6. Il résulte de tout ce qui précède, et sans qu’il soit besoin de se prononcer sur les autres moyens, que Mme B est fondée à demander l’annulation de la décision du 24 novembre 2023 par laquelle le préfet de la Haute-Garonne lui a retiré son titre de titre de séjour et, par voie de conséquence, de celles portant obligation de quitter le territoire français dans un délai de trente jours et fixant le pays de renvoi.
Sur les conclusions aux fins d’injonction et d’astreinte :
7. L’annulation prononcée par le présent jugement implique seulement, au regard du motif d’annulation retenu, que le préfet de la Haute-Garonne réexamine la situation de l’intéressée dans un délai de deux mois à compter de la notification du présent jugement, sans qu’il y ait lieu, en l’espèce, d’assortir cette injonction d’une astreinte.
Sur les frais d’instance :
8. Dans les circonstances de l’espèce, il n’y a pas lieu de faire droit aux conclusions présentées par Mme B sur le fondement des dispositions de l’article L. 761-1 du code de justice administrative.
D E C I D E :
Article 1er : L’arrêté du 24 novembre 2023 par lequel le préfet de la Haute-Garonne a retiré à Mme B son titre de séjour, l’a obligée à quitter le territoire français dans un délai de trente jours et a fixé le pays de renvoi est annulé.

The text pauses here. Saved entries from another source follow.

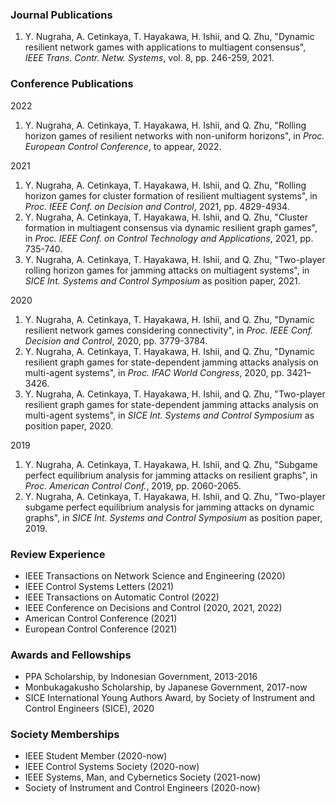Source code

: ### Journal Publications

1. Y. Nugraha, A. Cetinkaya, T. Hayakawa, H. Ishii, and Q. Zhu, "Dynamic resilient network games with applications to multiagent consensus", *IEEE Trans. Contr. Netw. Systems*, vol. 8, pp. 246-259, 2021.

### Conference Publications

2022

1. Y. Nugraha, A. Cetinkaya, T. Hayakawa, H. Ishii, and Q. Zhu, "Rolling horizon games of resilient networks with non-uniform horizons", in *Proc. European Control Conference*, to appear, 2022.

2021

1. Y. Nugraha, A. Cetinkaya, T. Hayakawa, H. Ishii, and Q. Zhu, "Rolling horizon games for cluster formation of resilient multiagent systems", in *Proc. IEEE Conf. on Decision and Control*, 2021, pp. 4829-4934.
2. Y. Nugraha, A. Cetinkaya, T. Hayakawa, H. Ishii, and Q. Zhu, "Cluster formation in multiagent consensus via dynamic resilient graph games", in *Proc. IEEE Conf. on Control Technology and Applications*, 2021, pp. 735-740.
3. Y. Nugraha, A. Cetinkaya, T. Hayakawa, H. Ishii, and Q. Zhu, "Two-player rolling horizon games for jamming attacks on multiagent systems", in *SICE Int. Systems and Control Symposium* as position paper, 2021.

2020

1. Y. Nugraha, A. Cetinkaya, T. Hayakawa, H. Ishii, and Q. Zhu, "Dynamic resilient network games considering connectivity", in *Proc. IEEE Conf. Decision and Control*, 2020, pp. 3779-3784.
2. Y. Nugraha, A. Cetinkaya, T. Hayakawa, H. Ishii, and Q. Zhu, "Dynamic resilient graph games for state-dependent jamming attacks analysis on multi-agent systems", in *Proc. IFAC World Congress*, 2020, pp. 3421–3426.
3. Y. Nugraha, A. Cetinkaya, T. Hayakawa, H. Ishii, and Q. Zhu, "Two-player resilient graph games for state-dependent jamming attacks analysis on multi-agent systems", in *SICE Int. Systems and Control Symposium* as position paper, 2020.

2019

1. Y. Nugraha, A. Cetinkaya, T. Hayakawa, H. Ishii, and Q. Zhu, "Subgame perfect equilibrium analysis for jamming attacks on resilient graphs", in *Proc. American Control Conf.*, 2019, pp. 2060-2065.
2. Y. Nugraha, A. Cetinkaya, T. Hayakawa, H. Ishii, and Q. Zhu, "Two-player subgame perfect equilibrium analysis for jamming attacks on dynamic graphs", in *SICE Int. Systems and Control Symposium* as position paper, 2019.

### Review Experience

- IEEE Transactions on Network Science and Engineering (2020)
- IEEE Control Systems Letters (2021)
- IEEE Transactions on Automatic Control (2022)
- IEEE Conference on Decisions and Control (2020, 2021, 2022)
- American Control Conference (2021)
- European Control Conference (2021)

### Awards and Fellowships
- PPA Scholarship, by Indonesian Government, 2013-2016
- Monbukagakusho Scholarship, by Japanese Government, 2017-now
- SICE International Young Authors Award, by Society of Instrument and Control Engineers (SICE), 2020

### Society Memberships

- IEEE Student Member (2020-now)
- IEEE Control Systems Society (2020-now)
- IEEE Systems, Man, and Cybernetics Society (2021-now)
- Society of Instrument and Control Engineers (2020-now)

Article 2 : Il est enjoint audit préfet de réexaminer la situation de Mme B dans un délai de deux mois à compter de la notification du présent jugement.
Article 3 : Le surplus des conclusions de la requête est rejeté.
Article 4 : Le présent jugement sera notifié à Mme A B, à Me Mainier-Schall et au préfet de la Haute-Garonne.
Copie pour information sera adressée au procureur de la République près le tribunal judiciaire de Toulouse, en application de l’article R. 751-10 du code de justice administrative.
Délibéré après l’audience du 11 avril 2025, à laquelle siégeaient :
Mme Meunier-Garner, présidente,
M. Frindel, conseiller,
Mme Préaud, conseillère.
Rendu public par mise à disposition au greffe le 29 avril 2025.
La présidente-rapporteure,
M-O. MEUNIER-GARNER
L’assesseur le plus ancien,
T. FRINDELLa greffière,
B. RODRIGUEZ
La République mande et ordonne au préfet de la Haute-Garonne en ce qui le concerne ou à tous commissaires de justice à ce requis en ce qui concerne les voies de droit commun, contre les parties privées, de pourvoir à l’exécution de la présente décision.